PROBLEM STATEMENT: Scan the records below for the line with "the man greets" and the line with "as well, sir.". Repeat those two lines and every line between them exactly, and nothing else.

---

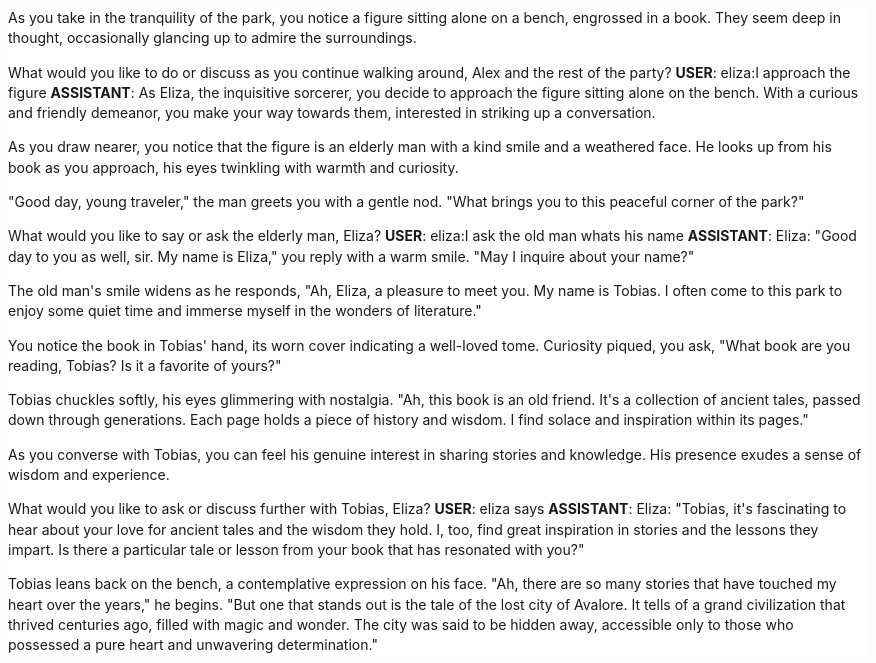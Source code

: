 

As you take in the tranquility of the park, you notice a figure sitting alone on a bench, engrossed in a book. They seem deep in thought, occasionally glancing up to admire the surroundings.



What would you like to do or discuss as you continue walking around, Alex and the rest of the party?
**USER**: eliza:I approach the figure
**ASSISTANT**: As Eliza, the inquisitive sorcerer, you decide to approach the figure sitting alone on the bench. With a curious and friendly demeanor, you make your way towards them, interested in striking up a conversation.



As you draw nearer, you notice that the figure is an elderly man with a kind smile and a weathered face. He looks up from his book as you approach, his eyes twinkling with warmth and curiosity.



"Good day, young traveler," the man greets you with a gentle nod. "What brings you to this peaceful corner of the park?"



What would you like to say or ask the elderly man, Eliza?
**USER**: eliza:I ask the old man whats his name
**ASSISTANT**: Eliza: "Good day to you as well, sir. My name is Eliza," you reply with a warm smile. "May I inquire about your name?"



The old man's smile widens as he responds, "Ah, Eliza, a pleasure to meet you. My name is Tobias. I often come to this park to enjoy some quiet time and immerse myself in the wonders of literature."



You notice the book in Tobias' hand, its worn cover indicating a well-loved tome. Curiosity piqued, you ask, "What book are you reading, Tobias? Is it a favorite of yours?"



Tobias chuckles softly, his eyes glimmering with nostalgia. "Ah, this book is an old friend. It's a collection of ancient tales, passed down through generations. Each page holds a piece of history and wisdom. I find solace and inspiration within its pages."



As you converse with Tobias, you can feel his genuine interest in sharing stories and knowledge. His presence exudes a sense of wisdom and experience.



What would you like to ask or discuss further with Tobias, Eliza?
**USER**: eliza says
**ASSISTANT**: Eliza: "Tobias, it's fascinating to hear about your love for ancient tales and the wisdom they hold. I, too, find great inspiration in stories and the lessons they impart. Is there a particular tale or lesson from your book that has resonated with you?"



Tobias leans back on the bench, a contemplative expression on his face. "Ah, there are so many stories that have touched my heart over the years," he begins. "But one that stands out is the tale of the lost city of Avalore. It tells of a grand civilization that thrived centuries ago, filled with magic and wonder. The city was said to be hidden away, accessible only to those who possessed a pure heart and unwavering determination."

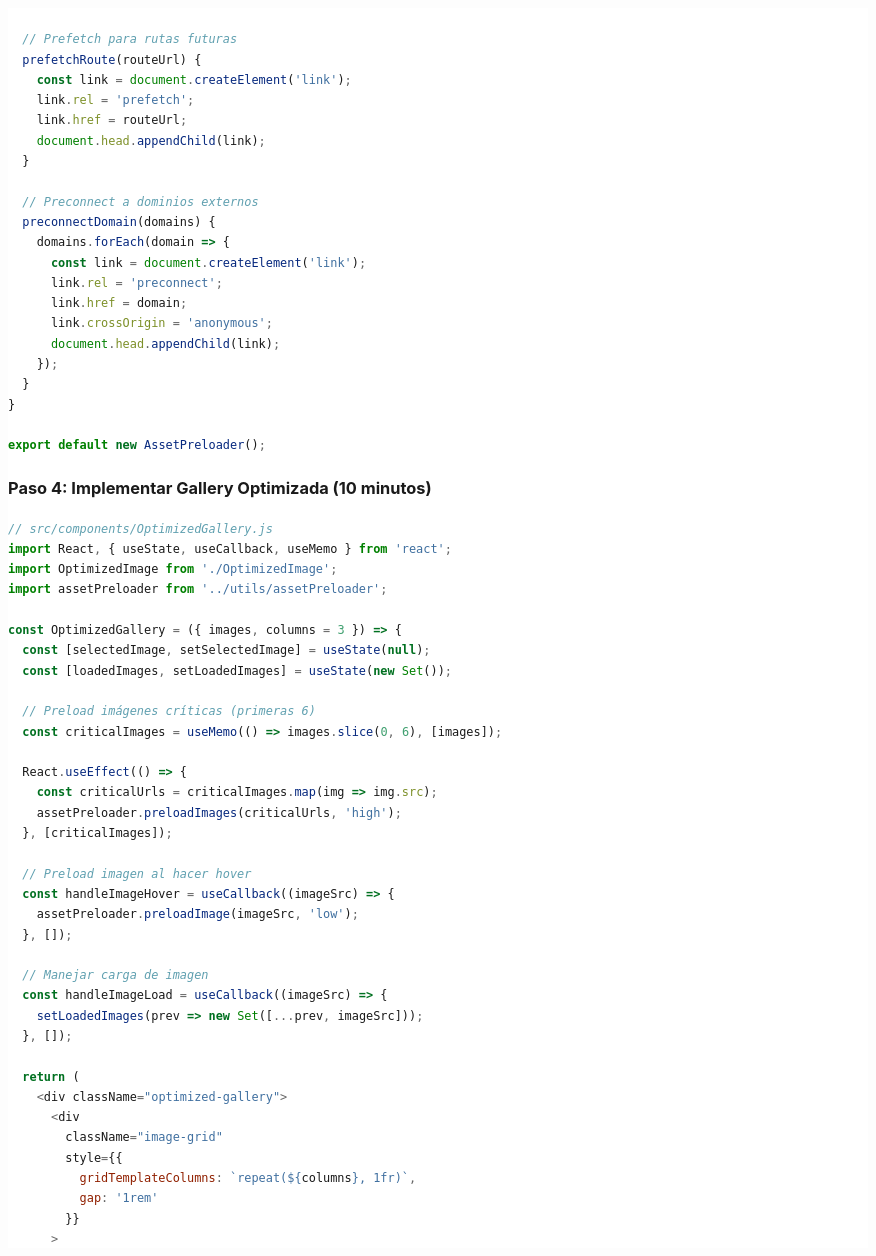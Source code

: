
 ```javascript

  // Prefetch para rutas futuras
  prefetchRoute(routeUrl) {
    const link = document.createElement('link');
    link.rel = 'prefetch';
    link.href = routeUrl;
    document.head.appendChild(link);
  }

  // Preconnect a dominios externos
  preconnectDomain(domains) {
    domains.forEach(domain => {
      const link = document.createElement('link');
      link.rel = 'preconnect';
      link.href = domain;
      link.crossOrigin = 'anonymous';
      document.head.appendChild(link);
    });
  }
}

export default new AssetPreloader();
```

### Paso 4: Implementar Gallery Optimizada (10 minutos)

```javascript
// src/components/OptimizedGallery.js
import React, { useState, useCallback, useMemo } from 'react';
import OptimizedImage from './OptimizedImage';
import assetPreloader from '../utils/assetPreloader';

const OptimizedGallery = ({ images, columns = 3 }) => {
  const [selectedImage, setSelectedImage] = useState(null);
  const [loadedImages, setLoadedImages] = useState(new Set());

  // Preload imágenes críticas (primeras 6)
  const criticalImages = useMemo(() => images.slice(0, 6), [images]);
  
  React.useEffect(() => {
    const criticalUrls = criticalImages.map(img => img.src);
    assetPreloader.preloadImages(criticalUrls, 'high');
  }, [criticalImages]);

  // Preload imagen al hacer hover
  const handleImageHover = useCallback((imageSrc) => {
    assetPreloader.preloadImage(imageSrc, 'low');
  }, []);

  // Manejar carga de imagen
  const handleImageLoad = useCallback((imageSrc) => {
    setLoadedImages(prev => new Set([...prev, imageSrc]));
  }, []);

  return (
    <div className="optimized-gallery">
      <div 
        className="image-grid"
        style={{
          gridTemplateColumns: `repeat(${columns}, 1fr)`,
          gap: '1rem'
        }}
      >
```
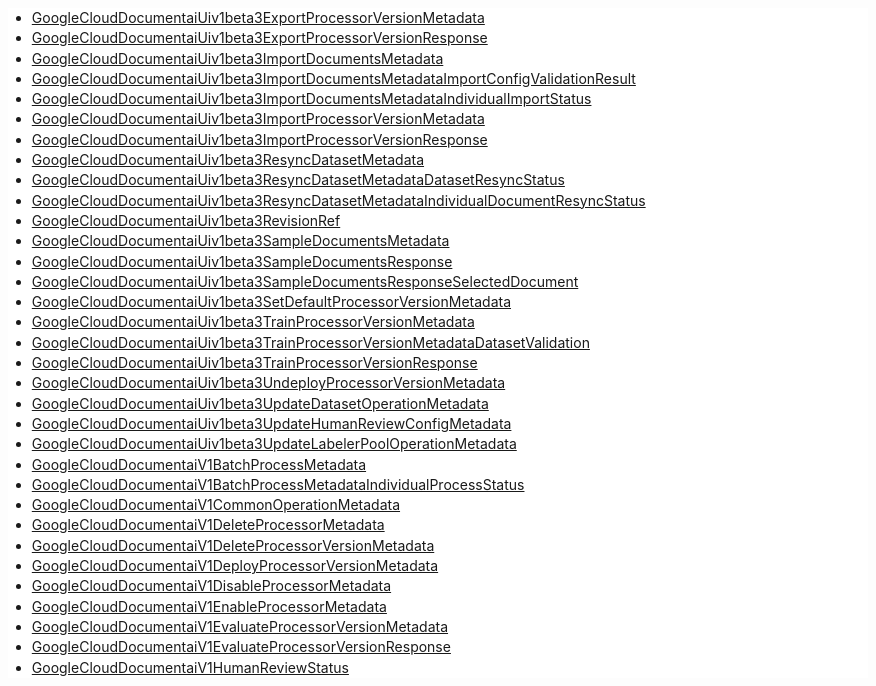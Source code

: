  - [GoogleCloudDocumentaiUiv1beta3ExportProcessorVersionMetadata](docs/GoogleCloudDocumentaiUiv1beta3ExportProcessorVersionMetadata.md)
 - [GoogleCloudDocumentaiUiv1beta3ExportProcessorVersionResponse](docs/GoogleCloudDocumentaiUiv1beta3ExportProcessorVersionResponse.md)
 - [GoogleCloudDocumentaiUiv1beta3ImportDocumentsMetadata](docs/GoogleCloudDocumentaiUiv1beta3ImportDocumentsMetadata.md)
 - [GoogleCloudDocumentaiUiv1beta3ImportDocumentsMetadataImportConfigValidationResult](docs/GoogleCloudDocumentaiUiv1beta3ImportDocumentsMetadataImportConfigValidationResult.md)
 - [GoogleCloudDocumentaiUiv1beta3ImportDocumentsMetadataIndividualImportStatus](docs/GoogleCloudDocumentaiUiv1beta3ImportDocumentsMetadataIndividualImportStatus.md)
 - [GoogleCloudDocumentaiUiv1beta3ImportProcessorVersionMetadata](docs/GoogleCloudDocumentaiUiv1beta3ImportProcessorVersionMetadata.md)
 - [GoogleCloudDocumentaiUiv1beta3ImportProcessorVersionResponse](docs/GoogleCloudDocumentaiUiv1beta3ImportProcessorVersionResponse.md)
 - [GoogleCloudDocumentaiUiv1beta3ResyncDatasetMetadata](docs/GoogleCloudDocumentaiUiv1beta3ResyncDatasetMetadata.md)
 - [GoogleCloudDocumentaiUiv1beta3ResyncDatasetMetadataDatasetResyncStatus](docs/GoogleCloudDocumentaiUiv1beta3ResyncDatasetMetadataDatasetResyncStatus.md)
 - [GoogleCloudDocumentaiUiv1beta3ResyncDatasetMetadataIndividualDocumentResyncStatus](docs/GoogleCloudDocumentaiUiv1beta3ResyncDatasetMetadataIndividualDocumentResyncStatus.md)
 - [GoogleCloudDocumentaiUiv1beta3RevisionRef](docs/GoogleCloudDocumentaiUiv1beta3RevisionRef.md)
 - [GoogleCloudDocumentaiUiv1beta3SampleDocumentsMetadata](docs/GoogleCloudDocumentaiUiv1beta3SampleDocumentsMetadata.md)
 - [GoogleCloudDocumentaiUiv1beta3SampleDocumentsResponse](docs/GoogleCloudDocumentaiUiv1beta3SampleDocumentsResponse.md)
 - [GoogleCloudDocumentaiUiv1beta3SampleDocumentsResponseSelectedDocument](docs/GoogleCloudDocumentaiUiv1beta3SampleDocumentsResponseSelectedDocument.md)
 - [GoogleCloudDocumentaiUiv1beta3SetDefaultProcessorVersionMetadata](docs/GoogleCloudDocumentaiUiv1beta3SetDefaultProcessorVersionMetadata.md)
 - [GoogleCloudDocumentaiUiv1beta3TrainProcessorVersionMetadata](docs/GoogleCloudDocumentaiUiv1beta3TrainProcessorVersionMetadata.md)
 - [GoogleCloudDocumentaiUiv1beta3TrainProcessorVersionMetadataDatasetValidation](docs/GoogleCloudDocumentaiUiv1beta3TrainProcessorVersionMetadataDatasetValidation.md)
 - [GoogleCloudDocumentaiUiv1beta3TrainProcessorVersionResponse](docs/GoogleCloudDocumentaiUiv1beta3TrainProcessorVersionResponse.md)
 - [GoogleCloudDocumentaiUiv1beta3UndeployProcessorVersionMetadata](docs/GoogleCloudDocumentaiUiv1beta3UndeployProcessorVersionMetadata.md)
 - [GoogleCloudDocumentaiUiv1beta3UpdateDatasetOperationMetadata](docs/GoogleCloudDocumentaiUiv1beta3UpdateDatasetOperationMetadata.md)
 - [GoogleCloudDocumentaiUiv1beta3UpdateHumanReviewConfigMetadata](docs/GoogleCloudDocumentaiUiv1beta3UpdateHumanReviewConfigMetadata.md)
 - [GoogleCloudDocumentaiUiv1beta3UpdateLabelerPoolOperationMetadata](docs/GoogleCloudDocumentaiUiv1beta3UpdateLabelerPoolOperationMetadata.md)
 - [GoogleCloudDocumentaiV1BatchProcessMetadata](docs/GoogleCloudDocumentaiV1BatchProcessMetadata.md)
 - [GoogleCloudDocumentaiV1BatchProcessMetadataIndividualProcessStatus](docs/GoogleCloudDocumentaiV1BatchProcessMetadataIndividualProcessStatus.md)
 - [GoogleCloudDocumentaiV1CommonOperationMetadata](docs/GoogleCloudDocumentaiV1CommonOperationMetadata.md)
 - [GoogleCloudDocumentaiV1DeleteProcessorMetadata](docs/GoogleCloudDocumentaiV1DeleteProcessorMetadata.md)
 - [GoogleCloudDocumentaiV1DeleteProcessorVersionMetadata](docs/GoogleCloudDocumentaiV1DeleteProcessorVersionMetadata.md)
 - [GoogleCloudDocumentaiV1DeployProcessorVersionMetadata](docs/GoogleCloudDocumentaiV1DeployProcessorVersionMetadata.md)
 - [GoogleCloudDocumentaiV1DisableProcessorMetadata](docs/GoogleCloudDocumentaiV1DisableProcessorMetadata.md)
 - [GoogleCloudDocumentaiV1EnableProcessorMetadata](docs/GoogleCloudDocumentaiV1EnableProcessorMetadata.md)
 - [GoogleCloudDocumentaiV1EvaluateProcessorVersionMetadata](docs/GoogleCloudDocumentaiV1EvaluateProcessorVersionMetadata.md)
 - [GoogleCloudDocumentaiV1EvaluateProcessorVersionResponse](docs/GoogleCloudDocumentaiV1EvaluateProcessorVersionResponse.md)
 - [GoogleCloudDocumentaiV1HumanReviewStatus](docs/GoogleCloudDocumentaiV1HumanReviewStatus.md)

---

TASK SOLUTION:
"Good day, young traveler," the man greets you with a gentle nod. "What brings you to this peaceful corner of the park?"



What would you like to say or ask the elderly man, Eliza?
**USER**: eliza:I ask the old man whats his name
**ASSISTANT**: Eliza: "Good day to you as well, sir. My name is Eliza," you reply with a warm smile. "May I inquire about your name?"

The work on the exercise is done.